There is certainly a growing sense of that within the GOP as more key Republicans speak out against President Trump's baseless claims of voter fraud and the desperate actions of his legal team: "Elections have consequences and we cannot continue to act as if something happened here that didn't happen," former Republican governor of New Jersey, and Trump ally, Chris Christie said. "The conduct of the President's legal team has become a national embarrassment... [if the courts are not finding any cases in their favour] it must mean the evidence doesn't exist".
That was the view of Pennsylvania District Court Judge Matthew Brann who said a case brought to throw out millions of legal votes was a "Frankenstein's monster of strained legal arguments without merit and speculative accusations unsupported by evidence".
While the embryonic Biden administration is refusing to let itself be be hamstrung by Republican intransigence, incoming White House chief of staff Ron Klain said the lack of access to agencies, briefings, and office space could hamper the roll out of COVID-19 vaccines in 2021. Mr Biden's team has resorted to crowd funding to get around the lack of support from the GSA, the agency responsible for the transition from one administration to the next.
The biggest loser, after the American people, from the petulant and self-indulgent way in which the President has responded to his defeat is POTUS himself. He could, for example, have used the G20 to bid a dignified farewell to his peers on the global stage. Instead President Trump spread more lies and conspiracies, claimed credit for the achievements of others, and boasted about US military and economic power. According to one source: "His was the anomalous speech. Everyone else talked about global matters of life and death".

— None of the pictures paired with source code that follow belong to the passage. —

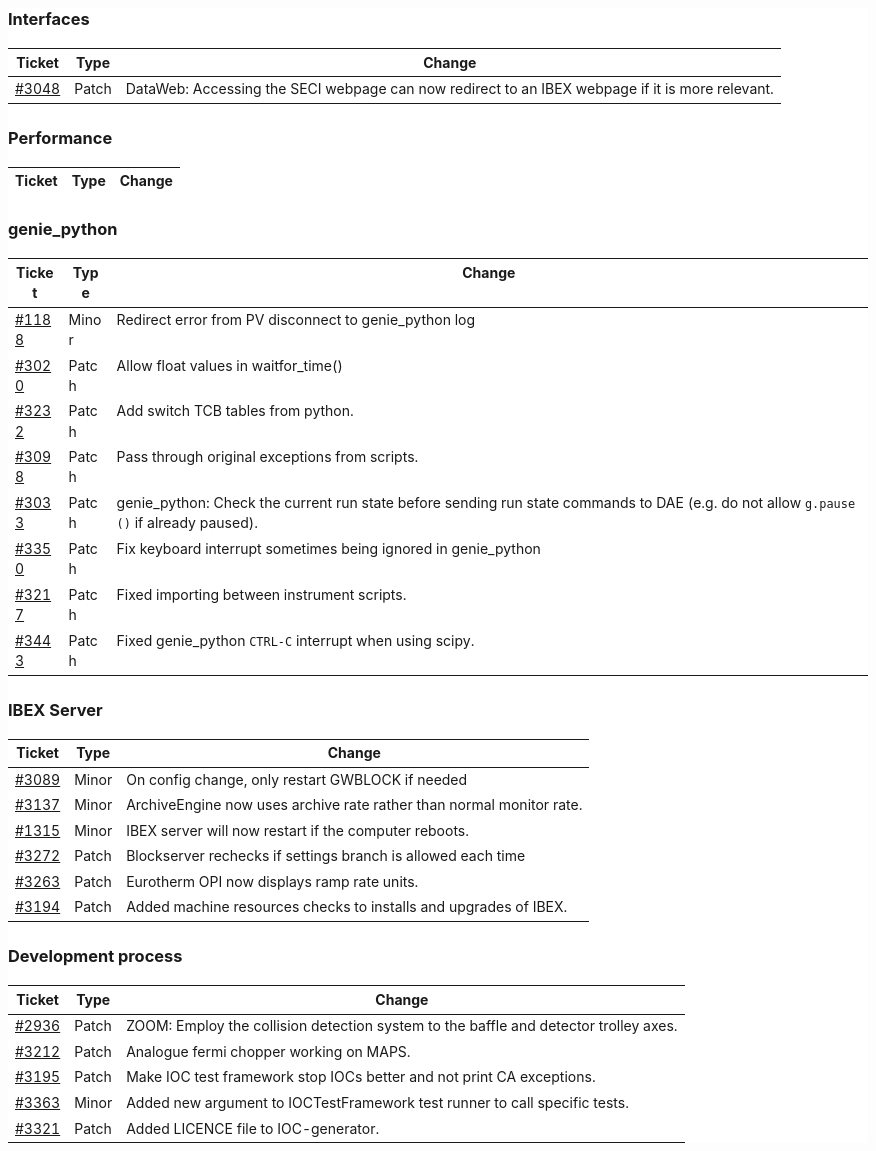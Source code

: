 ### Interfaces

| Ticket | Type  | Change |
| ------ | ------| ------------- |
| [#3048](https://github.com/ISISComputingGroup/IBEX/issues/3048) | Patch| DataWeb: Accessing the SECI webpage can now redirect to an IBEX webpage if it is more relevant. |

### Performance

| Ticket | Type  | Change |
| ------ | ------| ------------- |

### genie_python

| Ticket | Type  | Change |
| ------ | ------| ------------- |
| [#1188](https://github.com/ISISComputingGroup/IBEX/issues/1188) | Minor | Redirect error from PV disconnect to genie_python log |
| [#3020](https://github.com/ISISComputingGroup/IBEX/issues/3020) | Patch | Allow float values in waitfor_time() |
| [#3232](https://github.com/ISISComputingGroup/IBEX/issues/3232) | Patch | Add switch TCB tables from python. | 
| [#3098](https://github.com/ISISComputingGroup/IBEX/issues/3098) | Patch | Pass through original exceptions from scripts. |
| [#3033](https://github.com/ISISComputingGroup/IBEX/issues/3033) | Patch | genie_python: Check the current run state before sending run state commands to DAE (e.g. do not allow `g.pause()` if already paused). |
| [#3350](https://github.com/ISISComputingGroup/IBEX/issues/3350) | Patch | Fix keyboard interrupt sometimes being ignored in genie_python |
| [#3217](https://github.com/ISISComputingGroup/IBEX/issues/3217) | Patch | Fixed importing between instrument scripts. |
| [#3443](https://github.com/ISISComputingGroup/IBEX/issues/3443) | Patch| Fixed genie_python `CTRL-C` interrupt when using scipy. |

### IBEX Server

| Ticket | Type  | Change |
| ------ | ------| ------------- |
| [#3089](https://github.com/ISISComputingGroup/IBEX/issues/3089) | Minor | On config change, only restart GWBLOCK if needed |
| [#3137](https://github.com/ISISComputingGroup/IBEX/issues/3137) | Minor | ArchiveEngine now uses archive rate rather than normal monitor rate. |
| [#1315](https://github.com/ISISComputingGroup/IBEX/issues/1315) | Minor | IBEX server will now restart if the computer reboots. |
| [#3272](https://github.com/ISISComputingGroup/IBEX/issues/3272) | Patch | Blockserver rechecks if settings branch is allowed each time  |
| [#3263](https://github.com/ISISComputingGroup/IBEX/issues/3263) | Patch | Eurotherm OPI now displays ramp rate units.|
| [#3194](https://github.com/ISISComputingGroup/IBEX/issues/3194) | Patch | Added machine resources checks to installs and upgrades of IBEX. |


### Development process

| Ticket | Type  | Change |
| ------ | ------| ------------- |
| [#2936](https://github.com/ISISComputingGroup/IBEX/issues/2936) | Patch | ZOOM: Employ the collision detection system to the baffle and detector trolley axes. |
| [#3212](https://github.com/ISISComputingGroup/IBEX/issues/3212) | Patch | Analogue fermi chopper working on MAPS. |
| [#3195](https://github.com/ISISComputingGroup/IBEX/issues/3195) | Patch | Make IOC test framework stop IOCs better and not print CA exceptions.  |
| [#3363](https://github.com/ISISComputingGroup/IBEX/issues/3363) | Minor | Added new argument to IOCTestFramework test runner to call specific tests. |
| [#3321](https://github.com/ISISComputingGroup/IBEX/issues/3321) | Patch | Added LICENCE file to IOC-generator. |

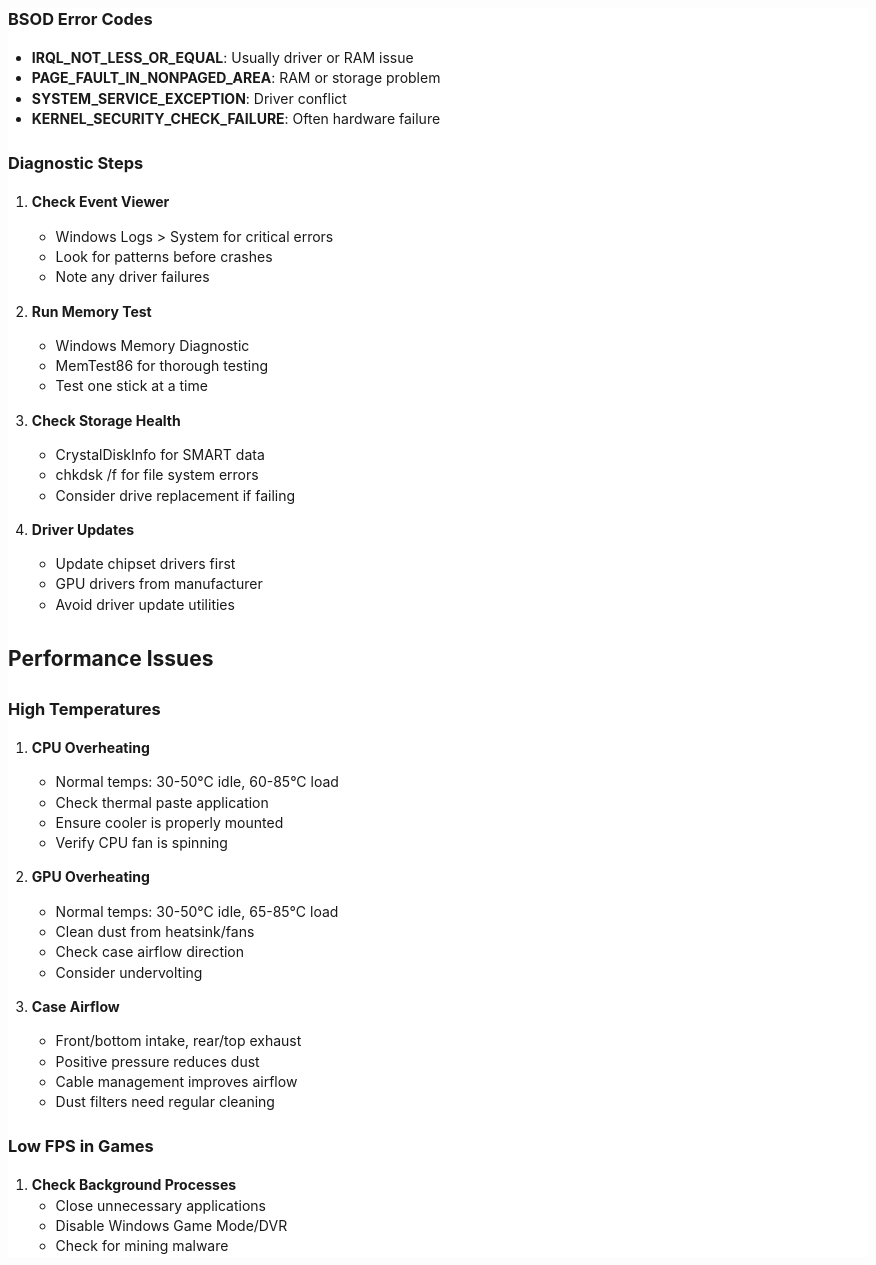 ### BSOD Error Codes
- **IRQL_NOT_LESS_OR_EQUAL**: Usually driver or RAM issue
- **PAGE_FAULT_IN_NONPAGED_AREA**: RAM or storage problem
- **SYSTEM_SERVICE_EXCEPTION**: Driver conflict
- **KERNEL_SECURITY_CHECK_FAILURE**: Often hardware failure

### Diagnostic Steps
1. **Check Event Viewer**
   - Windows Logs > System for critical errors
   - Look for patterns before crashes
   - Note any driver failures

2. **Run Memory Test**
   - Windows Memory Diagnostic
   - MemTest86 for thorough testing
   - Test one stick at a time

3. **Check Storage Health**
   - CrystalDiskInfo for SMART data
   - chkdsk /f for file system errors
   - Consider drive replacement if failing

4. **Driver Updates**
   - Update chipset drivers first
   - GPU drivers from manufacturer
   - Avoid driver update utilities

## Performance Issues

### High Temperatures
1. **CPU Overheating**
   - Normal temps: 30-50°C idle, 60-85°C load
   - Check thermal paste application
   - Ensure cooler is properly mounted
   - Verify CPU fan is spinning

2. **GPU Overheating**
   - Normal temps: 30-50°C idle, 65-85°C load
   - Clean dust from heatsink/fans
   - Check case airflow direction
   - Consider undervolting

3. **Case Airflow**
   - Front/bottom intake, rear/top exhaust
   - Positive pressure reduces dust
   - Cable management improves airflow
   - Dust filters need regular cleaning

### Low FPS in Games
1. **Check Background Processes**
   - Close unnecessary applications
   - Disable Windows Game Mode/DVR
   - Check for mining malware
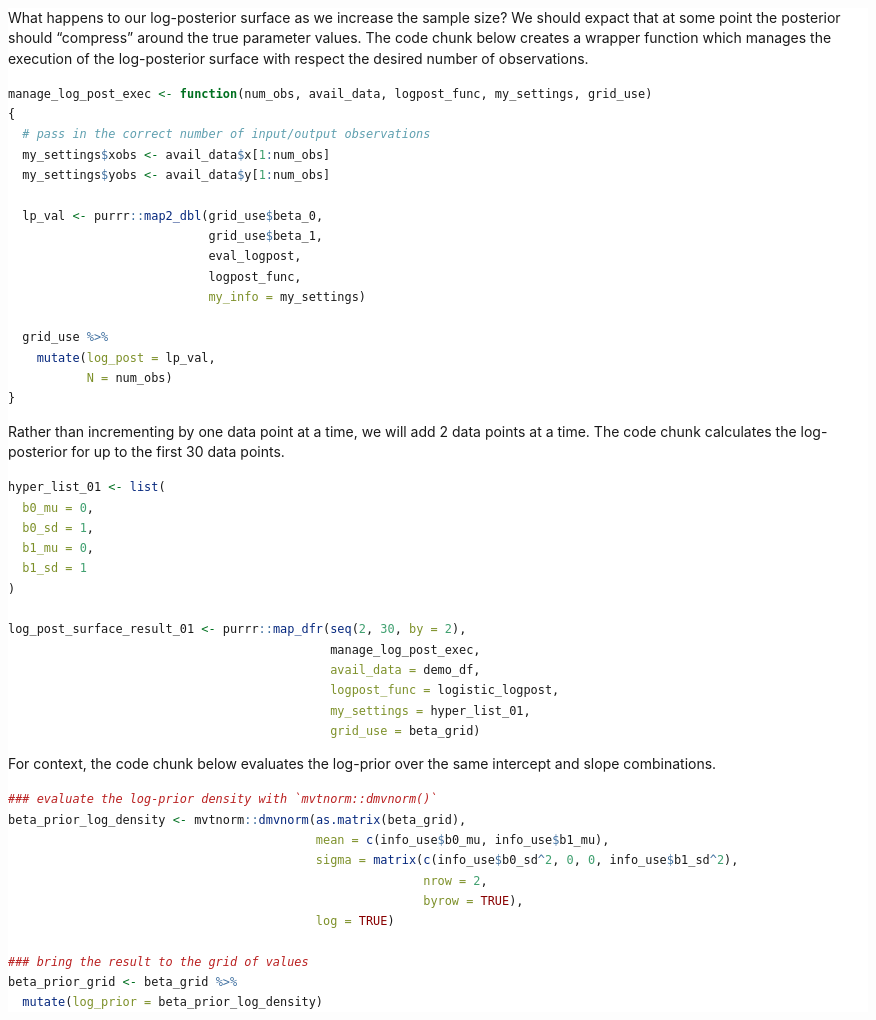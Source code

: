 What happens to our log-posterior surface as we increase the sample
size? We should expact that at some point the posterior should
“compress” around the true parameter values. The code chunk below
creates a wrapper function which manages the execution of the
log-posterior surface with respect the desired number of
observations.

``` r
manage_log_post_exec <- function(num_obs, avail_data, logpost_func, my_settings, grid_use)
{
  # pass in the correct number of input/output observations
  my_settings$xobs <- avail_data$x[1:num_obs]
  my_settings$yobs <- avail_data$y[1:num_obs]
  
  lp_val <- purrr::map2_dbl(grid_use$beta_0,
                            grid_use$beta_1,
                            eval_logpost,
                            logpost_func,
                            my_info = my_settings)
  
  grid_use %>% 
    mutate(log_post = lp_val,
           N = num_obs)
}
```

Rather than incrementing by one data point at a time, we will add 2 data
points at a time. The code chunk calculates the log-posterior for up to
the first 30 data points.

``` r
hyper_list_01 <- list(
  b0_mu = 0,
  b0_sd = 1,
  b1_mu = 0,
  b1_sd = 1
)

log_post_surface_result_01 <- purrr::map_dfr(seq(2, 30, by = 2),
                                             manage_log_post_exec,
                                             avail_data = demo_df,
                                             logpost_func = logistic_logpost,
                                             my_settings = hyper_list_01,
                                             grid_use = beta_grid)
```

For context, the code chunk below evaluates the log-prior over the same
intercept and slope combinations.

``` r
### evaluate the log-prior density with `mvtnorm::dmvnorm()`
beta_prior_log_density <- mvtnorm::dmvnorm(as.matrix(beta_grid),
                                           mean = c(info_use$b0_mu, info_use$b1_mu),
                                           sigma = matrix(c(info_use$b0_sd^2, 0, 0, info_use$b1_sd^2),
                                                          nrow = 2,
                                                          byrow = TRUE),
                                           log = TRUE)

### bring the result to the grid of values
beta_prior_grid <- beta_grid %>% 
  mutate(log_prior = beta_prior_log_density)
```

President Trump has not only diminished US prestige in a way never seen before, he has also undermined his own not inconsiderable legacy. This includes maintaining peace on the Korean peninsula, reducing tensions in the Middle East, and bringing the bulk of US troops home from Afghanistan and Iraq. He also deserves credit for his part in the US economic recovery, getting NATO allies to meet their financial obligations, and standing up to China.
All of this is now at risk of being overlooked due to the chaotic way in which he is leaving the world's most powerful office.